Sen. Patrick Leahy announced on Wednesday that 1,111 Vermont employees will be impacted by this furlough. I'm told about 400 of those are in St Albans.

While we are not currently sure how the furloughed employees were selected, we do know that these are good-paying jobs for the area.

There is concern these furloughs will impact the local economy as many USCIS employees come from other areas in Vermont to work here.

"We had warning that something like this might be coming down if they did not get any additional funding, but it still, the number is a shock-- 1,100 is what I'm hearing right now, and that is a significant impact to not only St. Albans City and Town but the entire county and region. Between this and the dairy economy it's going to be a tough go in the county," St. Albans City Mayor Tim Smith said.

These furloughs go into effect Aug. 3 and there is no specified length of time that they will last.

"They have been told even though they are doing their work loyally and effectively, after August 3rd they can no longer do their job they'll no longer receive a paycheck," said Leahy, D-Vermont.

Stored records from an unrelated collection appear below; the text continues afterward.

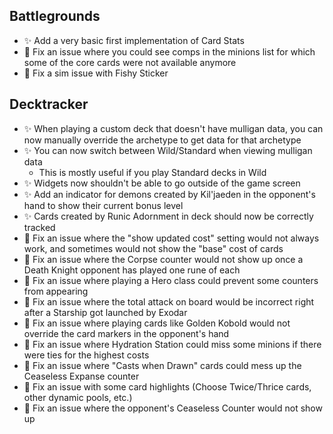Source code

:## Battlegrounds

-   ✨ Add a very basic first implementation of Card Stats
-   🐞 Fix an issue where you could see comps in the minions list for which some of the core cards were not available anymore
-   🐞 Fix a sim issue with Fishy Sticker

## Decktracker

-   ✨ When playing a custom deck that doesn't have mulligan data, you can now manually override the archetype to get data for that archetype
-   ✨ You can now switch between Wild/Standard when viewing mulligan data
    -   This is mostly useful if you play Standard decks in Wild
-   ✨ Widgets now shouldn't be able to go outside of the game screen
-   ✨ Add an indicator for demons created by Kil'jaeden in the opponent's hand to show their current bonus level
-   ✨ Cards created by Runic Adornment in deck should now be correctly tracked
-   🐞 Fix an issue where the "show updated cost" setting would not always work, and sometimes would not show the "base" cost of cards
-   🐞 Fix an issue where the Corpse counter would not show up once a Death Knight opponent has played one rune of each
-   🐞 Fix an issue where playing a Hero class could prevent some counters from appearing
-   🐞 Fix an issue where the total attack on board would be incorrect right after a Starship got launched by Exodar
-   🐞 Fix an issue where playing cards like Golden Kobold would not override the card markers in the opponent's hand
-   🐞 Fix an issue where Hydration Station could miss some minions if there were ties for the highest costs
-   🐞 Fix an issue where "Casts when Drawn" cards could mess up the Ceaseless Expanse counter
-   🐞 Fix an issue with some card highlights (Choose Twice/Thrice cards, other dynamic pools, etc.)
-   🐞 Fix an issue where the opponent's Ceaseless Counter would not show up

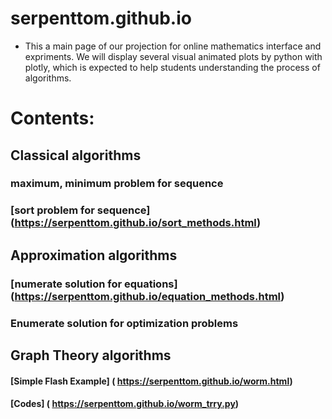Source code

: # serpenttom.github.io

- This a main page of our projection for online mathematics interface and expriments. We will display several visual animated plots by python with plotly, which is expected to help students understanding the process of algorithms.


# Contents: 
## Classical algorithms 
### maximum, minimum problem for sequence
### [sort problem for sequence] (https://serpenttom.github.io/sort_methods.html)

## Approximation algorithms
### [numerate solution for equations] (https://serpenttom.github.io/equation_methods.html)
### Enumerate solution for optimization problems

## Graph Theory algorithms

#### [Simple Flash Example] ( https://serpenttom.github.io/worm.html)
#### [Codes] ( https://serpenttom.github.io/worm_trry.py)



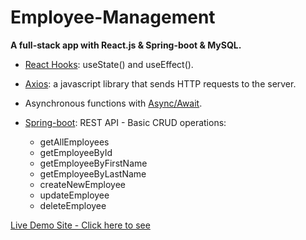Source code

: <h1>Employee-Management</h1>
<p><strong>A full-stack app with React.js & Spring-boot & MySQL.</strong> </p>


<ul>

<li><ins>React Hooks</ins>: useState() and useEffect().</li>

<li><p><ins>Axios</ins>: a javascript library that sends HTTP requests to the server.</p></li>

<li>Asynchronous functions with <ins>Async/Await</ins>.</li>

<li><p><ins>Spring-boot</ins>: REST API - Basic CRUD operations:</p>
    <ul>
        <li> getAllEmployees </li>
        <li> getEmployeeById</li>
        <li> getEmployeeByFirstName</li>
        <li> getEmployeeByLastName</li>
        <li> createNewEmployee</li>
        <li> updateEmployee</li>
        <li> deleteEmployee</li>
    </ul>
</li>
</ul>

<a href="https://employee-management-fullstack.netlify.app//">Live Demo Site  - Click here to see <a/>

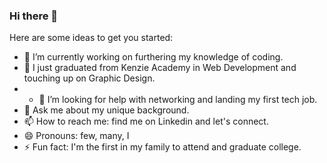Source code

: ### Hi there 👋



Here are some ideas to get you started:

- 🔭 I’m currently working on furthering my knowledge of coding.
- 🌱 I just graduated from Kenzie Academy in Web Development and touching up on Graphic Design.
- - 🤔 I’m looking for help with networking and landing my first tech job.
- 💬 Ask me about my unique background.
- 📫 How to reach me: find me on Linkedin and let's connect.
- 😄 Pronouns: few, many, I
- ⚡ Fun fact: I'm the first in my family to attend and graduate college.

Leahy is urging the Senate to begin negotiations on another COVID-19 relief bill that would provide money to cover the shortfall.

Danielle Spooner, the president of the union that represents all USCIS employees, was furloughed herself.

"A lot of these people take jobs in the government for security. Franklin County is very rural, we have people that work from Richford, from Montgomery, Bakersfield and all of those places. It will definitely impact the grocery stores and the coffee shops and things that are just starting to open," Spooner said.

She tells me she's working with Congress and the Senate on bipartisan measures that would try to stop the furloughs.

Vermont Gov. Phil Scott said Wednesday he was unaware of the size of the furlough in St. Albans but said it would be another blow to the state's economy.